È il mio modo di affrontare i momenti difficili. Può sembrare una fuga, forse in parte lo è, ma mettere distanza e prospettiva mi ha sempre aiutato. Viaggiare mi aiuta a stare con me stessa, in contatto con le emozioni. Non significa stare sempre bene, anzi, a volte la distanza amplifica il dolore, ma forse accelera il processo di guarigione.
Quando a mia mamma è stato diagnosticato un tumore ho passato del tempo a Berlino, quando è morta avevo 20 anni e sono andata a lavorare in Florida. Dopo la separazione da mio marito sono partita con mio figlio e abbiamo passato 4 mesi in Indonesia. Succede sempre così: la prima reazione è partire, avere un progetto. Muovermi mi tiene in equilibrio, mi sento meglio girando il mondo che comoda sul divano. Anche se in questo momento, dopo tanti mesi di barca, devo dire che il mio divano un po’ mi manca.

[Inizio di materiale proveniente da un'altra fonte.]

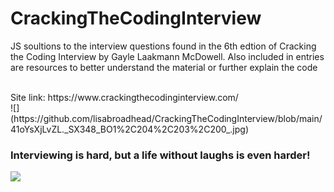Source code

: # CrackingTheCodingInterview

JS soultions to the interview questions found in the 6th edtion of Cracking the Coding Interview by Gayle Laakmann McDowell. Also included in entries are resources to better understand the material or further explain the code

<br/>
Site link: https://www.crackingthecodinginterview.com/
<br/>
![](https://github.com/lisabroadhead/CrackingTheCodingInterview/blob/main/41oYsXjLvZL._SX348_BO1%2C204%2C203%2C200_.jpg) 
<br/>
 
 ### Interviewing is hard, but a life without laughs is even harder!
 ![](https://github.com/lisabroadhead/CrackingTheCodingInterview/blob/main/0_G2xt1UgNhlPASYz5.jpeg) 
 

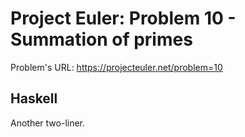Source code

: # Project Euler: Problem 10 - Summation of primes

Problem's URL: https://projecteuler.net/problem=10

## Haskell

Another two-liner.

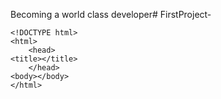 Becoming a world class developer# FirstProject-

    <!DOCTYPE html>
    <html>
        <head>
    <title></title>
        </head>
    <body></body>
    </html>
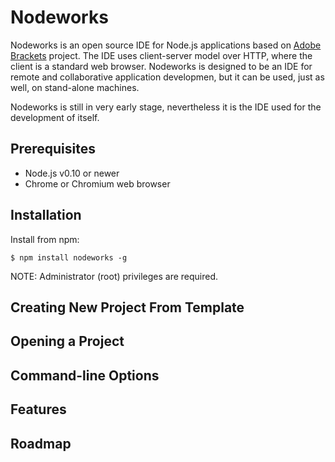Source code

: Nodeworks
=========
Nodeworks is an open source IDE for Node.js applications based on [Adobe Brackets](https://github.com/adobe/brackets) project.
The IDE uses client-server model over HTTP, where the client is a standard web browser.
Nodeworks is designed to be an IDE for remote and collaborative application developmen,
but it can be used, just as well, on stand-alone machines.

Nodeworks is still in very early stage, nevertheless it is the IDE used for the development of itself.

Prerequisites
-------------
* Node.js v0.10 or newer
* Chrome or Chromium web browser

Installation
------------
Install from npm:

    $ npm install nodeworks -g
    
NOTE: Administrator (root) privileges are required.

Creating New Project From Template
----------------------------------

Opening a Project
-----------------

Command-line Options
--------------------

Features
--------

Roadmap
-------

Nelle foto e nei racconti di viaggio di solito si è sorridenti e felici, difficile vedere i momenti bui.
Ho provato a condividere anche i momenti di malinconia o malessere, ma va sempre a finire che mi sento in colpa. Chi legge commenta che sono in vacanza e non dovrei lamentarmi, su Facebook è spesso un tiro al bersaglio. Così alla fine questa parte la censuro.
Chi ha un po’ di sensibilità però credo lo capisca: viaggiare, soprattutto per tempi lunghi e lavorando, non è sempre vacanza. In barca non sto a prendere il sole: cucino, pulisco, aiuto nelle manovre di navigazione e ormeggio. Condivido spazi ristretti con persone che conosco poco e dall’umore altalenante, è impossibile che vada tutto sempre bene.

In questo mi sono molto riconosciuta nelle parole Giovanni Malquori: anche lui dice che la vita in barca dopo un po’ diventa quotidianità con tutte le scocciature che la quotidianità porta con sé. È proprio entrare e uscire dal sogno che dà la possibilità di apprezzare entrambe le vite, quella a terra e quella per mare.
Le immagini di questo articolo sono di Stefania Conte, che ringrazio per avermi scritto e telefonato, anche stando dall’altra parte dell’Oceano. Buon vento.